• **What to work on**
Pull every line with "occurs" from the entries below.

Data provided Block Start

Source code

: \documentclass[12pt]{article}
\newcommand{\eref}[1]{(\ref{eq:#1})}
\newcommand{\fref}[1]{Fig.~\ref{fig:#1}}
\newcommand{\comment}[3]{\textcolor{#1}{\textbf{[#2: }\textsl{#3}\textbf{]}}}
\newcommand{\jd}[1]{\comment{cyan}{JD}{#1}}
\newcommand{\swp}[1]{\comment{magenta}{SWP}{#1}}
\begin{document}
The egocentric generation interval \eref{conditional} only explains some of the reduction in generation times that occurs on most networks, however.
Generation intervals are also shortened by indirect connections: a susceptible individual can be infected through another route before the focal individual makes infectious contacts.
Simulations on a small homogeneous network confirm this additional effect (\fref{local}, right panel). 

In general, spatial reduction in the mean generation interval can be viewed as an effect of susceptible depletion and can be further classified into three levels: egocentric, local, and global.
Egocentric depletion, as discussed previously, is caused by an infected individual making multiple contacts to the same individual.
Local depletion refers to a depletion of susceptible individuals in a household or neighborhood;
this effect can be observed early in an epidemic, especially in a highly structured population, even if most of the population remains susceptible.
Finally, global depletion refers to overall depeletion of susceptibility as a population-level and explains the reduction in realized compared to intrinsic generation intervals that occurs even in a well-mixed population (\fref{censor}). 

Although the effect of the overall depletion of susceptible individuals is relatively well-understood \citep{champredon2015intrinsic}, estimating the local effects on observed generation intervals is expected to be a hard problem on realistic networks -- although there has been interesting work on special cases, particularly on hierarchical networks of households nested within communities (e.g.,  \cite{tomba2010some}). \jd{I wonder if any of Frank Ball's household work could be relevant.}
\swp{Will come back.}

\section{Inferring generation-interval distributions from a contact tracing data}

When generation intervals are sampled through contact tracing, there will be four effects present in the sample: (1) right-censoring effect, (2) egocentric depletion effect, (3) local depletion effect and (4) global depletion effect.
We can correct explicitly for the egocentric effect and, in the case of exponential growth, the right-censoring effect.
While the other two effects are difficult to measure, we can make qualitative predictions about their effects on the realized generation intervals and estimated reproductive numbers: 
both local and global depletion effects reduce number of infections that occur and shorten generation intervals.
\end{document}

Data provided Block End
Data provided Block Start

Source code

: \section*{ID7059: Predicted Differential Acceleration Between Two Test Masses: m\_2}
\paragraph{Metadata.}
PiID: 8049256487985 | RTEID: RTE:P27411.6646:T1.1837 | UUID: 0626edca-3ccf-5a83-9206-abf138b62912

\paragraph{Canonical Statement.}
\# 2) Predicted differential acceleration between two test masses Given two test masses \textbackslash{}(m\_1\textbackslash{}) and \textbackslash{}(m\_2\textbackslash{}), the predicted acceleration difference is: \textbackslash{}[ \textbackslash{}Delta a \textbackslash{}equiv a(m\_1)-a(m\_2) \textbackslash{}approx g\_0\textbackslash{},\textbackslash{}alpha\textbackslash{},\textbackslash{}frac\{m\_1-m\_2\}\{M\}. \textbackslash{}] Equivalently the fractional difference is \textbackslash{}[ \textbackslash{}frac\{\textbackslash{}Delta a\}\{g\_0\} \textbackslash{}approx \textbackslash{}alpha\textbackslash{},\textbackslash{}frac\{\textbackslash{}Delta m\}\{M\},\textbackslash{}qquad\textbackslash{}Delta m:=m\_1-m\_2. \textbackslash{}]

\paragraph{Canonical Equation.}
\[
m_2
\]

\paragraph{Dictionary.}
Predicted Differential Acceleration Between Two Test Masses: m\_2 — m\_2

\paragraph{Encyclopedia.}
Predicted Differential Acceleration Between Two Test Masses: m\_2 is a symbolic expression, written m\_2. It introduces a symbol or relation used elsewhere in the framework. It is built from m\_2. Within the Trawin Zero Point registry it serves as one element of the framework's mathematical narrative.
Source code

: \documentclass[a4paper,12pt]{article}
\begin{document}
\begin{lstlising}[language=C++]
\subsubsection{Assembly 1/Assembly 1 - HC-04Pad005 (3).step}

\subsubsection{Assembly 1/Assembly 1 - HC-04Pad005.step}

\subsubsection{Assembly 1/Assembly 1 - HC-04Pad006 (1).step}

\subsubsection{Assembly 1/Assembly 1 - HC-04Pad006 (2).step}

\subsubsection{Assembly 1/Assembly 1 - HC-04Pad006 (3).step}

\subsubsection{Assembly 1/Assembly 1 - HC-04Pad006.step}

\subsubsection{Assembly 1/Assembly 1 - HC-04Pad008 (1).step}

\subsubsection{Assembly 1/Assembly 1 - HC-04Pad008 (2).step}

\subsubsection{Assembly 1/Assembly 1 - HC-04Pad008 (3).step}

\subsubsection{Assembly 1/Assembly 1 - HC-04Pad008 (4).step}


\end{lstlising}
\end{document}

Data provided Block End

• **Result below**
The egocentric generation interval \eref{conditional} only explains some of the reduction in generation times that occurs on most networks, however.
Finally, global depletion refers to overall depeletion of susceptibility as a population-level and explains the reduction in realized compared to intrinsic generation intervals that occurs even in a well-mixed population (\fref{censor}). 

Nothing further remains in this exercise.